Husk & Vine Kitchen & Cocktails
655 Middle Country Rd., St. James
SERVICE: Poised in the dining room, more freewheeling in the bar
AMBIENCE: On one side, a bar that feels like a stylish roadhouse; on the other, a staid dining room with a stuck-in-time feel
ESSENTIALS: Open Tuesday to Friday from noon to 11 p.m., Saturday and Sunday from 3 p.m. to midnight. Parking lot in back; wheelchair accessible; credit cards accepted.
Last fall, when chef Nicholas Trovato took over a tapas restaurant in St. James, his game plan sounded a little bit exhausting: A small-plate menu that would change weekly based on what’s in season. Not monthly — Every. Single. Week.
Those dishes, too, would be a panorama from across the world — Korean buri bop, short-rib tostadas. Would it burn this chef out quickly? Maybe, but 14 weeks in, Trovato is still sticking to the script, one he may have had a long time to shape, ever since graduating from New York’s French Culinary Institute (now the ICC) in 1991. Over the ensuing decades, he has spent most of his culinary career in country clubs, as part of ClubCorp.
As opposed to country club dining rooms, where consistency can be a cornerstone, Trovato swaps out most of his dishes every Wednesday. His first spot as chef-owner has two different vibes: On one side, a spirited tavern that feels like a roadhouse, with corrugated metal and rustic wood accents, a commanding bar and high and low tables. Neighboring this is a much more demure dining room of blood-red tablecloths and a hushed vibe. The barroom is more stylish and magnetic, but loud; both halves serve the same menu, including a lengthy beer list (Einstok Toasted Porter from Iceland shares the menu with Miller Lite), thoughtfully chosen wines, and tight cocktails, including a first-rate Bees Knees accented with rosemary.
Each Hump Day, when Trovato and sous chef John Trzcinski roll out their new dance card, it can be a lesson in nonattachment: A dish you were gaga over one week, as I was with a garlicky bowl of clams and rock lobster, may disappear the next.
Not all do, though. Top sellers are bumped forward from one week to the next. Longtime survivors include a delicate riff on fried calamari/fritto misto that, at least one night, was cut with tiny battered shrimp, chewy squash (a mood killer) and cherry peppers, then drizzled with citrusy aioli.

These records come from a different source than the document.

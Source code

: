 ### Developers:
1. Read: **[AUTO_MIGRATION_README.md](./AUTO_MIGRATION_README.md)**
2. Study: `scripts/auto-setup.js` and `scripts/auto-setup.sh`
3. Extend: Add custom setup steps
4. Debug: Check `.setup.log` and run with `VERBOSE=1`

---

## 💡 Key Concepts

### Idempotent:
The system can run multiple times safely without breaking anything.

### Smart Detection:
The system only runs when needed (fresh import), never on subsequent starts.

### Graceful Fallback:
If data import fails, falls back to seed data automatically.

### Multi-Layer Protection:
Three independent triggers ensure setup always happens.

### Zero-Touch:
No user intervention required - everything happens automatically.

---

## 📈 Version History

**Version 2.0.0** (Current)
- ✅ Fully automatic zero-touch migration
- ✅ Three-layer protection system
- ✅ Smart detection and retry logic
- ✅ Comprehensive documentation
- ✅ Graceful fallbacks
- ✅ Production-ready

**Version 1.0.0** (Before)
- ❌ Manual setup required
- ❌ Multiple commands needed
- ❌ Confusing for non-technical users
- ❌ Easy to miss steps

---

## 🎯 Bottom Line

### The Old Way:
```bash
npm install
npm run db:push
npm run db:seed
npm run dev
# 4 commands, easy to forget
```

Another keeper is the bacon “candy,” which begins as a Nueske’s belly slab that’s house-cured and sliced into crispy, smoky, salty fingers of fat, then nestled into a wedge salad against crumbles of blue cheese. This meat is memorable, and reappears in a few places — in a nondescript bourbon drink called Swine in a Blanket and alongside the estimable house burger. That seductive Wagyu patty may be overdressed to the point of distraction for some — bacon, smoked Cheddar and tomato jam — and could easily stand tall unadorned.

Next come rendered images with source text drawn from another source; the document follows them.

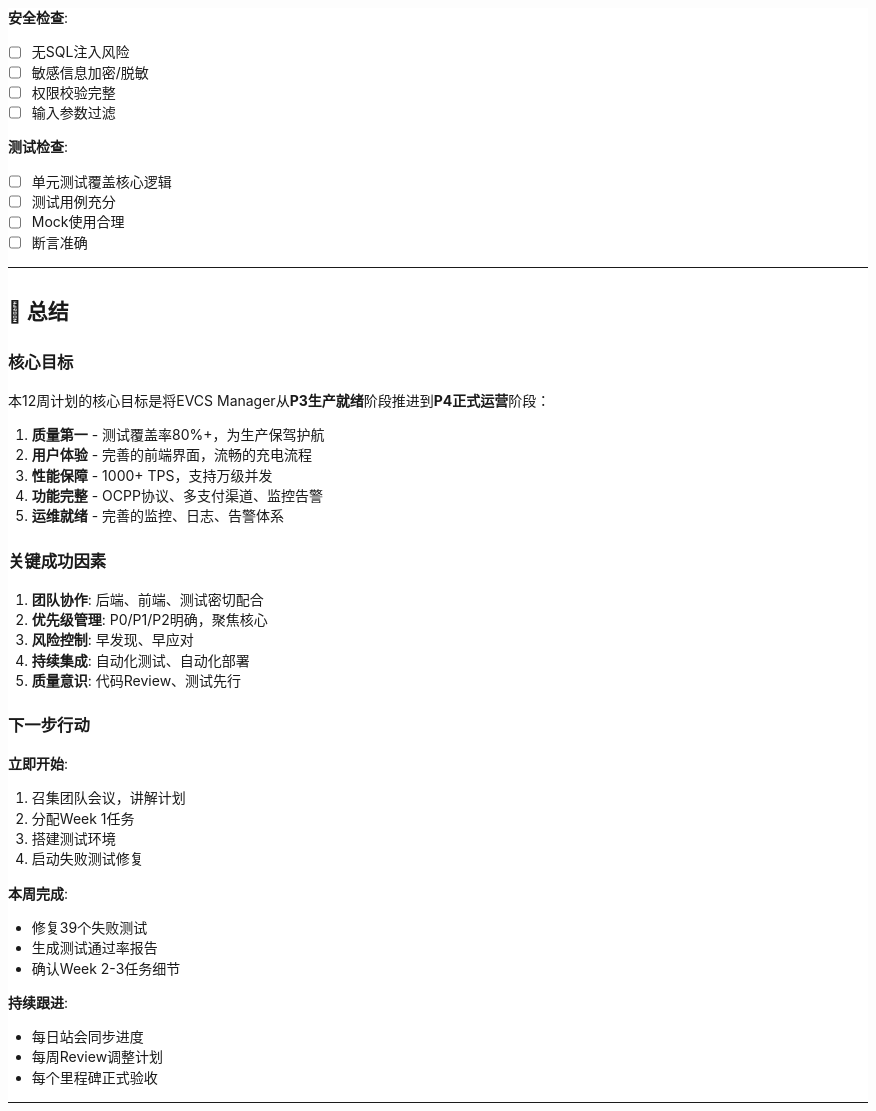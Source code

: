 **安全检查**:
- [ ] 无SQL注入风险
- [ ] 敏感信息加密/脱敏
- [ ] 权限校验完整
- [ ] 输入参数过滤

**测试检查**:
- [ ] 单元测试覆盖核心逻辑
- [ ] 测试用例充分
- [ ] Mock使用合理
- [ ] 断言准确

---

## 🎯 总结

### 核心目标

本12周计划的核心目标是将EVCS Manager从**P3生产就绪**阶段推进到**P4正式运营**阶段：

1. **质量第一** - 测试覆盖率80%+，为生产保驾护航
2. **用户体验** - 完善的前端界面，流畅的充电流程
3. **性能保障** - 1000+ TPS，支持万级并发
4. **功能完整** - OCPP协议、多支付渠道、监控告警
5. **运维就绪** - 完善的监控、日志、告警体系

### 关键成功因素

1. **团队协作**: 后端、前端、测试密切配合
2. **优先级管理**: P0/P1/P2明确，聚焦核心
3. **风险控制**: 早发现、早应对
4. **持续集成**: 自动化测试、自动化部署
5. **质量意识**: 代码Review、测试先行

### 下一步行动

**立即开始**:
1. 召集团队会议，讲解计划
2. 分配Week 1任务
3. 搭建测试环境
4. 启动失败测试修复

**本周完成**:
- 修复39个失败测试
- 生成测试通过率报告
- 确认Week 2-3任务细节

**持续跟进**:
- 每日站会同步进度
- 每周Review调整计划
- 每个里程碑正式验收

---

The burger’s spiritual counterpoint, an ahi-tuna poke, is a ketogenic poster child: Crunchy wisps of bell pepper, onion and cabbage in a light, perhaps too scant, sesame dressing, with creamy-tropical assists from mango, avocado, and tobiko; we really had to dig for the few cubes of ahi tuna, though.
Plates come out as they are finished, and despite their “small” labels can be ambitious and grand in scale, occasionally hitting the stars they shoot for — such as that jumble of creamy New Zealand clams and hunks of langosta meat in a garlicky, tomato-studded broth. Or the nachos — rather than rote, they’re fresh, glistening wheat tortilla chips puffing out in the middle and slathered with a lush guacamole, pico de gallo and shards of braised short-rib meat. Trovato switches up the profile of his chicken wings from week to week; the maple-bourbon-sriracha glaze we had one night was intense and addictive, showered with shattered peanuts and wispy scallions.

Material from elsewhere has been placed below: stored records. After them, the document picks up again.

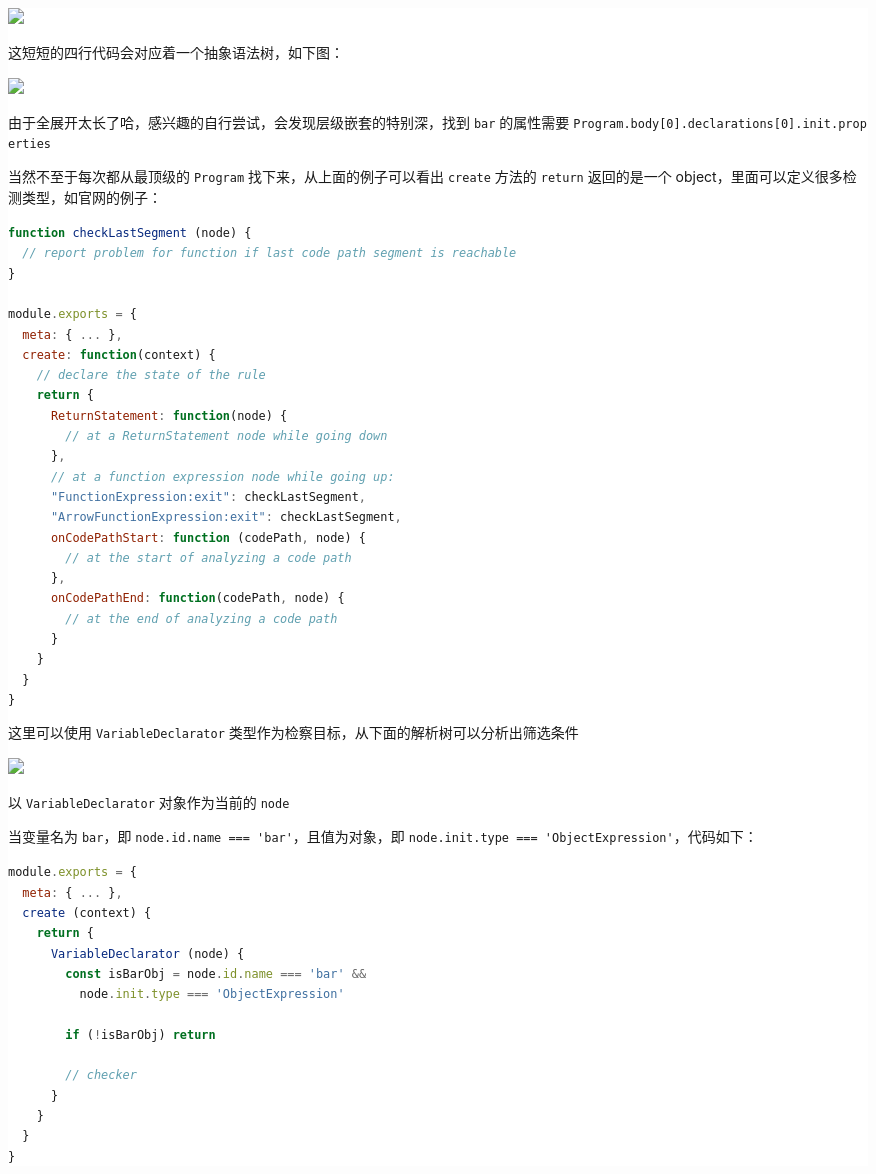 

![](https://ws1.sinaimg.cn/large/005Yd2Thly1fvrknhpv3uj30oc0g9jt1.jpg)

这短短的四行代码会对应着一个抽象语法树，如下图：



![](https://ws1.sinaimg.cn/large/005Yd2Thly1fvrknhsx3tj30gn0cwjse.jpg)

由于全展开太长了哈，感兴趣的自行尝试，会发现层级嵌套的特别深，找到 `bar` 的属性需要 `Program.body[0].declarations[0].init.properties`

当然不至于每次都从最顶级的 `Program` 找下来，从上面的例子可以看出 `create` 方法的 `return` 返回的是一个 object，里面可以定义很多检测类型，如官网的例子：

```js
function checkLastSegment (node) {
  // report problem for function if last code path segment is reachable
}

module.exports = {
  meta: { ... },
  create: function(context) {
    // declare the state of the rule
    return {
      ReturnStatement: function(node) {
        // at a ReturnStatement node while going down
      },
      // at a function expression node while going up:
      "FunctionExpression:exit": checkLastSegment,
      "ArrowFunctionExpression:exit": checkLastSegment,
      onCodePathStart: function (codePath, node) {
        // at the start of analyzing a code path
      },
      onCodePathEnd: function(codePath, node) {
        // at the end of analyzing a code path
      }
    }
  }
}
```

这里可以使用 `VariableDeclarator` 类型作为检察目标，从下面的解析树可以分析出筛选条件



![](https://ws1.sinaimg.cn/large/005Yd2Thly1fvrknhqu32j30dn0fidh9.jpg)

以 `VariableDeclarator` 对象作为当前的 `node`

当变量名为 `bar`，即 `node.id.name === 'bar'`，且值为对象，即 `node.init.type === 'ObjectExpression'`，代码如下：

```js
module.exports = {
  meta: { ... },
  create (context) {
    return {
      VariableDeclarator (node) {
        const isBarObj = node.id.name === 'bar' &&
          node.init.type === 'ObjectExpression'

        if (!isBarObj) return

        // checker
      }
    }
  }
}
```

On such a dynamic menu, there are inevitably flops. Gingery, sticky-sweet Korean short ribs arrived in a blistering clay pot (you could see the glaze bubbling on the bottom) and, though tender in places, cooked to sinew before our eyes. A skewer of grilled shrimp and sausage that tasted heavy and harsh. Salads were woeful, a burrata salad especially: A blob of intensely fresh (if tiny) cheese marooned in a sea of sandy spinach leaves and gritty beets that were hard as rocks; the entire thing was smothered in balsamic vinaigrette. A wedge salad, conversely, was underdressed to macrobiotic levels.
One night, as we were gunning for dessert, our until-then solicitous server drew our meal to a record-scratch end by reporting that the kitchen had closed, and early. What we missed, in part: A nondescript Napoleon and a tiny, molten chocolate souffle with sloppy drizzle and a surfeit of whipped cream.
Husk & Vine’s exuberant soul makes this a place for intrepid eaters, and drinkers drawn to a lively scene; the less adventurous, and light eaters, should proceed more cautiously.